WORK INSTRUCTIONS: Going through the data below, please show each line containing the string "subsubsection".

***** GIVEN RECORDS *****

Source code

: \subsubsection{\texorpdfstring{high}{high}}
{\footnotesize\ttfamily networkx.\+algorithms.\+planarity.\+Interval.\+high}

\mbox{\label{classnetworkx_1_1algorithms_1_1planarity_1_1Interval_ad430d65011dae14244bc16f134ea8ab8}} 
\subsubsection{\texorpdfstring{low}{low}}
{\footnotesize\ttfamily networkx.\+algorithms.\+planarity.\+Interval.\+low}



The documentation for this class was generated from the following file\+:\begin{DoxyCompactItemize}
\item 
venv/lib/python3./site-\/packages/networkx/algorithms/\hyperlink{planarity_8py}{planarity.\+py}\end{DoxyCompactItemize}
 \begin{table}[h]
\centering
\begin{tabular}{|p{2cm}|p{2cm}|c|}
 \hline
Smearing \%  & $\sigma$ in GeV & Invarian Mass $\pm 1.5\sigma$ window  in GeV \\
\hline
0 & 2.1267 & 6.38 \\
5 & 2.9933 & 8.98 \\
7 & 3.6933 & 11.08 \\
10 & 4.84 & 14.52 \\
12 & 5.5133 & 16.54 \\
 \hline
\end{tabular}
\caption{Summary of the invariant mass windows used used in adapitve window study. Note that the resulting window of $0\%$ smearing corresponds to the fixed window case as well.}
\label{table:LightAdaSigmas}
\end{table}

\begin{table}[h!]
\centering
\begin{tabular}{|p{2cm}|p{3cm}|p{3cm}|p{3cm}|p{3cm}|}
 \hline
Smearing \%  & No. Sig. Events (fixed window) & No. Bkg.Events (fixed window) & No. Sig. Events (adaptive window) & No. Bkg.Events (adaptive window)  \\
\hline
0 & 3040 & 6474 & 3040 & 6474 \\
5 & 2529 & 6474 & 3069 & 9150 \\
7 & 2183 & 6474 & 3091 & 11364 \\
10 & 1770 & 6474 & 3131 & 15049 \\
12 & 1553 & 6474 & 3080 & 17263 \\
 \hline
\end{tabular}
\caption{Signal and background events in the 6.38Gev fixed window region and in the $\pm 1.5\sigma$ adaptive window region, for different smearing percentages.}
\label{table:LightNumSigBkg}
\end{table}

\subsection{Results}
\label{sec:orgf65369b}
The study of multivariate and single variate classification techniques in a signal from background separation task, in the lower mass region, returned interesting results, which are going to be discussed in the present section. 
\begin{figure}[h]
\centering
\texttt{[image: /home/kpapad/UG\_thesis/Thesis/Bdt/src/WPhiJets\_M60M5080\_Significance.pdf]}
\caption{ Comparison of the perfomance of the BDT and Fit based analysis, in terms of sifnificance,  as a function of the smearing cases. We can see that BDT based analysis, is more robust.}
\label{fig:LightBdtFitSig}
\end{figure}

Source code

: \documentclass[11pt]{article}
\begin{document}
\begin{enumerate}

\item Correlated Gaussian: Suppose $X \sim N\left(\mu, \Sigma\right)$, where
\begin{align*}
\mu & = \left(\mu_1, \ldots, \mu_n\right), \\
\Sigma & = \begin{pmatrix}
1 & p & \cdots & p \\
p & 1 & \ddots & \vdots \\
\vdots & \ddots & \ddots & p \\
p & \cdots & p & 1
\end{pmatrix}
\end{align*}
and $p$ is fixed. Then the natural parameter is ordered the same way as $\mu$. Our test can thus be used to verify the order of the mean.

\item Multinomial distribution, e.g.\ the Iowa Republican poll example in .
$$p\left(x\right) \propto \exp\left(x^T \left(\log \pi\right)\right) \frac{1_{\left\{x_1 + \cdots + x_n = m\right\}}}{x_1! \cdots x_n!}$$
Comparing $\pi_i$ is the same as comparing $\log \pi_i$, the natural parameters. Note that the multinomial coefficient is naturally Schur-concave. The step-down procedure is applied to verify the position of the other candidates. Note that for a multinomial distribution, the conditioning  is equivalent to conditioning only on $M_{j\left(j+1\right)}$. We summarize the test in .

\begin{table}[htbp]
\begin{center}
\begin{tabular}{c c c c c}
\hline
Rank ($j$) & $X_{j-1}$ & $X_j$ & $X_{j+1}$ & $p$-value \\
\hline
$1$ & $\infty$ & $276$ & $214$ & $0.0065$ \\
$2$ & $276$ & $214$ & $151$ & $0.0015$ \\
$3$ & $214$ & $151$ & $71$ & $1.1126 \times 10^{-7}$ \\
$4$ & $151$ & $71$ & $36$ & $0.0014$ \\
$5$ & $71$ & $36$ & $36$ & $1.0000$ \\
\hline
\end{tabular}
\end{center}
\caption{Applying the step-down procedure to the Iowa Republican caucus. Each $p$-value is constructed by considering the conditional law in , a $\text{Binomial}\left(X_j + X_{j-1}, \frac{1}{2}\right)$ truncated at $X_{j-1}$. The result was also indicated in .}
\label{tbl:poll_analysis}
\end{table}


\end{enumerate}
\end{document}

*****

YOUR SOLUTION:
: \subsubsection{\texorpdfstring{high}{high}}
\subsubsection{\texorpdfstring{low}{low}}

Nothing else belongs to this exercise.